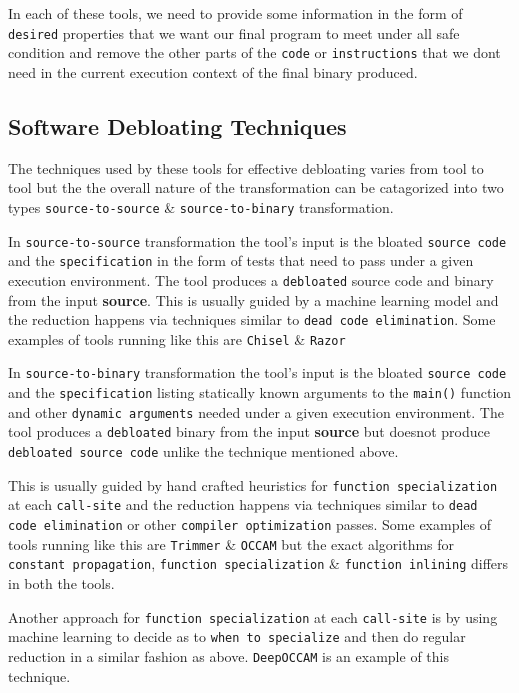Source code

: \documentclass{relatorio}
\begin{document}
In each of these tools, we need to provide some information in the form of \texttt{desired} properties that we want our final program to meet under all safe condition and remove the other parts of the \texttt{code} or \texttt{instructions} that we dont need in the current execution context of the final binary produced.  

\subsection{Software Debloating Techniques}%

The techniques used by these tools for effective debloating varies from tool to tool but the the overall nature of the transformation can be catagorized into two types \texttt{source-to-source} \& \texttt{source-to-binary} transformation. 

In \texttt{source-to-source} transformation the tool's input is the bloated \texttt{source code} and the \texttt{specification} in the form of tests that need to pass under a given execution environment. The tool produces a \texttt{debloated} source code and binary from the input \textbf{source}. This is usually guided by a machine learning model and the reduction happens via techniques similar to \texttt{dead code elimination}. Some examples of tools running like this are \texttt{Chisel} \& \texttt{Razor}
 
In \texttt{source-to-binary} transformation the tool's input is the bloated \texttt{source code} and the \texttt{specification} listing statically known arguments to the \texttt{main()} function and other \texttt{dynamic arguments} needed under a given execution environment. The tool produces a \texttt{debloated} binary from the input \textbf{source} but doesnot produce \texttt{debloated source code} unlike the technique mentioned above. 

This is usually guided by hand crafted heuristics for \texttt{function specialization} at each \texttt{call-site} and the reduction happens via techniques similar to \texttt{dead code elimination} or other \texttt{compiler optimization} passes. Some examples of tools running like this are \texttt{Trimmer} \& \texttt{OCCAM} but the exact algorithms for \texttt{constant propagation}, \texttt{function specialization} \& \texttt{function inlining} differs in both the tools. 

Another approach for \texttt{function specialization} at each \texttt{call-site} is by using machine learning to decide as to \texttt{when to specialize} and then do regular reduction in a similar fashion as above. \texttt{DeepOCCAM} is an example of this technique. 
\end{document}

- **WHAT THE EXERCISE ASKS**
All of the material above should be output exactly, with the pictures left behind.

- **ANSWER AREA**
Source code

: \documentclass{relatorio}
\begin{document}
In each of these tools, we need to provide some information in the form of \texttt{desired} properties that we want our final program to meet under all safe condition and remove the other parts of the \texttt{code} or \texttt{instructions} that we dont need in the current execution context of the final binary produced.  

\subsection{Software Debloating Techniques}%

The techniques used by these tools for effective debloating varies from tool to tool but the the overall nature of the transformation can be catagorized into two types \texttt{source-to-source} \& \texttt{source-to-binary} transformation. 

In \texttt{source-to-source} transformation the tool's input is the bloated \texttt{source code} and the \texttt{specification} in the form of tests that need to pass under a given execution environment. The tool produces a \texttt{debloated} source code and binary from the input \textbf{source}. This is usually guided by a machine learning model and the reduction happens via techniques similar to \texttt{dead code elimination}. Some examples of tools running like this are \texttt{Chisel} \& \texttt{Razor}
 
In \texttt{source-to-binary} transformation the tool's input is the bloated \texttt{source code} and the \texttt{specification} listing statically known arguments to the \texttt{main()} function and other \texttt{dynamic arguments} needed under a given execution environment. The tool produces a \texttt{debloated} binary from the input \textbf{source} but doesnot produce \texttt{debloated source code} unlike the technique mentioned above. 

This is usually guided by hand crafted heuristics for \texttt{function specialization} at each \texttt{call-site} and the reduction happens via techniques similar to \texttt{dead code elimination} or other \texttt{compiler optimization} passes. Some examples of tools running like this are \texttt{Trimmer} \& \texttt{OCCAM} but the exact algorithms for \texttt{constant propagation}, \texttt{function specialization} \& \texttt{function inlining} differs in both the tools. 

Another approach for \texttt{function specialization} at each \texttt{call-site} is by using machine learning to decide as to \texttt{when to specialize} and then do regular reduction in a similar fashion as above. \texttt{DeepOCCAM} is an example of this technique. 
\end{document}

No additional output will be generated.